Author's Note: I am again going to thank everyone who sent well wishes to me after the migraine. I was still feeling a little off today, and my manager said she thought I had a cold. I kind of rolled my eyes since I don't think I do. I am just having the worst week I've ever had for migraines and their surrounding circumstances, that's all.
Anyway, this part of the plot is partially owing to the migraine. It might not work, I suppose, but it seemed to be semi-plausible, and it was the best I could do after my plot got away from me last chapter and injured Joe again, which wasn't quite what I was planning.
Plans Foiled and Otherwise
"We have to get in there!" Joe shouted, trying to push against his father and everyone else trying to deal with his wound. Bess winced, seeing more blood coming from where they were trying to keep pressure on it. They couldn't lose him, too, not now.
"No."
"But Frank and Nancy are in there and—"
"And the building just exploded," Fenton said, voice full of pain and resignation as he spoke. He looked back at the building like he'd just been gutted, and Bess wasn't sure that wasn't an accurate description of what had just happened. Frank was dead now, wasn't he? And so was Nancy.
Their friends were dead. They'd been so close to finding them, rescuing them, and ending all of this torment, but now... Now it was all gone.
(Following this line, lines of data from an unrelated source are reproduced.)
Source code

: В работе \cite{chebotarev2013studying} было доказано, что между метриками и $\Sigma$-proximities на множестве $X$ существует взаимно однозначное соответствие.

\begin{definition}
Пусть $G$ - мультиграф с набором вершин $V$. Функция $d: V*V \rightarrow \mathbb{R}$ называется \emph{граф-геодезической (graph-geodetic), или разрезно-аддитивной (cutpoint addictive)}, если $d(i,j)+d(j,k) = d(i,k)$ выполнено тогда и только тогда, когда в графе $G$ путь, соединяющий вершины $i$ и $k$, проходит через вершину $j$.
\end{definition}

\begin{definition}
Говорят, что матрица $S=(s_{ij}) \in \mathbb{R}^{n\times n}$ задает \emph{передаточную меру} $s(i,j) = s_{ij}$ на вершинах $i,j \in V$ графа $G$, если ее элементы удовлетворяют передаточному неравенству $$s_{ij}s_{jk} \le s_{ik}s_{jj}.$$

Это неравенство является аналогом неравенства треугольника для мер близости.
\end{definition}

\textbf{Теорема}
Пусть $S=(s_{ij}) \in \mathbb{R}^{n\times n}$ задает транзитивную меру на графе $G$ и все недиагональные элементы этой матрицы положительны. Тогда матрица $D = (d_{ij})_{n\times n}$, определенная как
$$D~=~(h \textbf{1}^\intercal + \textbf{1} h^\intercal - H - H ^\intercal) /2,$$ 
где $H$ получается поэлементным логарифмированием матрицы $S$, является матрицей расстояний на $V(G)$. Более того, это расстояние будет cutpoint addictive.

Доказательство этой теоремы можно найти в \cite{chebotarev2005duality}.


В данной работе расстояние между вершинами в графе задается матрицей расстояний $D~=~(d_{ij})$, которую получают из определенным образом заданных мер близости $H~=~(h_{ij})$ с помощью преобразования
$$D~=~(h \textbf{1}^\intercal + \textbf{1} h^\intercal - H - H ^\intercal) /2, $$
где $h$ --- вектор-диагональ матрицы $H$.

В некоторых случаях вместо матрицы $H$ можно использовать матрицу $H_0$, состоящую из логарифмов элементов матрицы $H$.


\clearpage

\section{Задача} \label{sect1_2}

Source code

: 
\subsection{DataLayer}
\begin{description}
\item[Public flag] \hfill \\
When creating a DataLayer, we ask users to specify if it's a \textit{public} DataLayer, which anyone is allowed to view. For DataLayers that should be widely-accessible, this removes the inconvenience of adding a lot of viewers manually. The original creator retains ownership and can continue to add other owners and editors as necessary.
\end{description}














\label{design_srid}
In an instant, that quick flash and boom, and just over. She didn't understand. She didn't want to believe it, but she could see the building burning in front of her. She knew what that meant.
Her friends were dead.
It was over.
"You needn't torment her for that answer any longer," Zollner observed, sounding amused. "I actually found him some time ago, so you see, my dear Miss Drew, you've suffered to no purpose."
Nancy choked on her reply and tears that wanted to come out. She didn't know if it was the pain or just losing to this bastard—again—but she was raw and close to the edge. She couldn't keep her reaction in, not when she was bleeding through the pressure she was trying to keep on her side and well aware of the fact that Zollner wasn't lying.
He did have Frank.
Frank didn't seem to be aware of that fact, which made Nancy assume he'd been drugged—again—and she almost swore because even if there was any hope of disarming Vallin and taking out the other two—she was seeing twins, if not double—she couldn't get him out of here in his state. Or in hers. She'd barely managed what she did earlier, and now she'd been shot.
"This location has been compromised," Vallin said. "Not only did she escape, but somehow the others found it. And Joseph managed to get himself injured again. I swear that young man must have a death wish."
"Only because you tried to shoot me out there," Nancy hissed, wishing she could do more than spit words at him. For all he'd said the wound wasn't fatal and he would fix it, he'd done nothing, and she was starting to feel like she would die. "If you hadn't done that, Joe would have been fine. Now he might die. And you claim that ruins your plans."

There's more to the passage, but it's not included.